With that in mind, the Braves sought an improvement in center and found it with Nate McLouth. The Pirates CF had just signed a long-term extension after going to an All-Star Game, winning a Gold Glove (undeserved), and leading the NL with 46 doubles in ’08, but the Pirates were still willing to move him and the Braves were desperate. Packaging Hernandez with a pair of young starters, Charlie Morton and Jeff Locke, the Braves waved goodbye to the outfielder.
Once traded, Hernandez saw his numbers tail off with Altoona in the Eastern League. He would only OPS .652 after the trade, earning him a return trip to Altoona in 2010. His numbers remained poor and he missed a chunk of the season to injury. Needing to move him up, Hernandez made his AAA debut in 2011 and while he had lost his top prospect status following his poor finish to the 2009 season, Hernandez at least showed there was a chance he could return to form by hitting .283/.348/.392 with 21 steals with the Indianapolis Indians.
He got off to a meh-start to open 2012, but was promoted to the bigs in late May and appeared in 25 games for the Pirates, though received only 26 PA. He walked once, was hit by a pitch once, and managed two singles in the other 24 at-bats. The 2012 Pirates were actually not too far away from competing for a playoff spot so they tried to improve their team by sending Hernandez and a competitive draft selection to the Marlins for Gaby Sanchez. With the Marlins to finish the 2012 season, Hernandez played regularly and hit .212/.288/.341 with 5 steals.

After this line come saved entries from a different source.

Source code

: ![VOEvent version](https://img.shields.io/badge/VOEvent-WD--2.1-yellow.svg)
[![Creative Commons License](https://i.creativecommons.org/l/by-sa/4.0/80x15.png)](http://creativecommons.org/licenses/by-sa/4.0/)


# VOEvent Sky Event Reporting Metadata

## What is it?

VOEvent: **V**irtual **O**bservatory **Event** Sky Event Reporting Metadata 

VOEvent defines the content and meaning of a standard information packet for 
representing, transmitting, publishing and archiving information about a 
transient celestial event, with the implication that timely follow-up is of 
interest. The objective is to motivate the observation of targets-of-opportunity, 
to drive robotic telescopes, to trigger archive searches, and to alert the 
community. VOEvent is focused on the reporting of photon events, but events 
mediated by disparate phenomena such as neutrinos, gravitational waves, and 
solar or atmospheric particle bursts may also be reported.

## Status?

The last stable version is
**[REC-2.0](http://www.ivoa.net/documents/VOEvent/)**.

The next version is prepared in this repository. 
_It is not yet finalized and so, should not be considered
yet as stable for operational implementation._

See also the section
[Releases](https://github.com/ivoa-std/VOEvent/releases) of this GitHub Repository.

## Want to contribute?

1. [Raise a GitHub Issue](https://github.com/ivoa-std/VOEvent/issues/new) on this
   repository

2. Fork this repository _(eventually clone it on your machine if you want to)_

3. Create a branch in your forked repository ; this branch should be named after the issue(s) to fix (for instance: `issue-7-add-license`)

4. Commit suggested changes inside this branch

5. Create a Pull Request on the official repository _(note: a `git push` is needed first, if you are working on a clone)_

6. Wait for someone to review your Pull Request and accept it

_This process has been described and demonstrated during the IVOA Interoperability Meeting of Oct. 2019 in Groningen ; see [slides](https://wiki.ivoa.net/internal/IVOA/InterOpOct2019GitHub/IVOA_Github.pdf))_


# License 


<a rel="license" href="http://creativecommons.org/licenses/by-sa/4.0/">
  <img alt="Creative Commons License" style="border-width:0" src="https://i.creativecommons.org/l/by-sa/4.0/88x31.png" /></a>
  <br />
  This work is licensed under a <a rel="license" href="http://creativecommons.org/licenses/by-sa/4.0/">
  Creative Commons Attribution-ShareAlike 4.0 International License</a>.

After failing to make the Marlins roster in 2013, Hernandez headed back to AAA. His numbers remained underwhelming and less than a year after acquiring him, the Marlins traded Hernandez to the Royals for minor leaguer Alex McClure. While Dayton Moore made a practice of grabbing any ex-Braves prospect back then, Moore wasn’t with the Braves when they had acquired Hernandez. Hernandez finished the year with a .633 OPS while playing for Omaha.
2014 would see Hernandez remain out of the picture. He returned to the Royals, but was purchased by the White Sox a few weeks into the season. Hernandez lasted just two months after that before being cut. He hit just .233/.291/.286 in 51 games overall. He headed down to Mexico to finish the year and hit wonderfully down there.
The Pirates came calling in 2015, giving Hernandez a second shot with the organization he had made his debut with back in 2012. He didn’t make the roster coming out of spring, but did hit .288/.365/.406 in his return to Indianapolis. On June 28, the Pirates were playing a visiting Atlanta Braves club. The previous day, Andrew McCutchen had been hit by a pitch and was removed for precautionary reasons. The Pirates grew tired, yet again, of Jose Tabata and wanted a look at Hernandez along with adding depth. Hernandez would start in right field vs. the Braves and go 0-for-3. He would play seven more games and received two at-bats, though he remained hitless. In July, he was DL’d for shoulder discomfort and when healthy, he was outrighted to Indianapolis, where he would finish the season.
Hernandez just turned 28 and has hit .186/.260/.292 during his 78 games in the majors. He’ll look for a good situation this winter while continuing his yearly return to Caribes in the Venezela Winter League.